--- START ---

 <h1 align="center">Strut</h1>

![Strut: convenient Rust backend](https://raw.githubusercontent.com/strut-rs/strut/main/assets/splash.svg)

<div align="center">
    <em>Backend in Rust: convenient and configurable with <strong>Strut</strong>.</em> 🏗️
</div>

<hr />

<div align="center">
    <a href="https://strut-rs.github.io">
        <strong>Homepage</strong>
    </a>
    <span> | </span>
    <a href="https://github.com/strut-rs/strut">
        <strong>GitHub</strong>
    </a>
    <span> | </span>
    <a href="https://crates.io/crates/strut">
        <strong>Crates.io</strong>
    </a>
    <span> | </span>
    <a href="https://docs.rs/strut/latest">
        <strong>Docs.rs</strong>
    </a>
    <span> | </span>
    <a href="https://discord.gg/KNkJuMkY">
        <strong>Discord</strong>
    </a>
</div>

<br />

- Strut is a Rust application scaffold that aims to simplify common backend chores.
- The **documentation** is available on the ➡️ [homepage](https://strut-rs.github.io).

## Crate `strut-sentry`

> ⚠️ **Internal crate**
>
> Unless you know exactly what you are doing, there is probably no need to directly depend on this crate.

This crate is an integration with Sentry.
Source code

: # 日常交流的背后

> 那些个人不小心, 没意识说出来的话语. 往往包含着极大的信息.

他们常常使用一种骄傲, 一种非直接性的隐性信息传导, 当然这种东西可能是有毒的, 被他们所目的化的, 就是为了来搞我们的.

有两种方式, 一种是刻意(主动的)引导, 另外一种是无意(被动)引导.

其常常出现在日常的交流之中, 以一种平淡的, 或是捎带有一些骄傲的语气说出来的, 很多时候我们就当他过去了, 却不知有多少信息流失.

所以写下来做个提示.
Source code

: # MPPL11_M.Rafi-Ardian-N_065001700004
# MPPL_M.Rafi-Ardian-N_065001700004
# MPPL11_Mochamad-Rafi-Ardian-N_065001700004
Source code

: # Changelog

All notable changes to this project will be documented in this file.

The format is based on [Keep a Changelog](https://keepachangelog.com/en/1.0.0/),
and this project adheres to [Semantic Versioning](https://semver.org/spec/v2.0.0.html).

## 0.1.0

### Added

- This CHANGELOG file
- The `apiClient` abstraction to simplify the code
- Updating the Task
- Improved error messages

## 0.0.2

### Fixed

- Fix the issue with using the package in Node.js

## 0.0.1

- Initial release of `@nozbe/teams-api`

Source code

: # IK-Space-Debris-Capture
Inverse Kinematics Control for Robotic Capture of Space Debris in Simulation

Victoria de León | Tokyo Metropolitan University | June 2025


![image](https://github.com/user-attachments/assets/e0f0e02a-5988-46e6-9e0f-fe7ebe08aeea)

--- END ---

* EXERCISE BRIEF
Every line above that holds the string "file" should be copied out.

* THE ANSWER
All notable changes to this project will be documented in this file.
- This CHANGELOG file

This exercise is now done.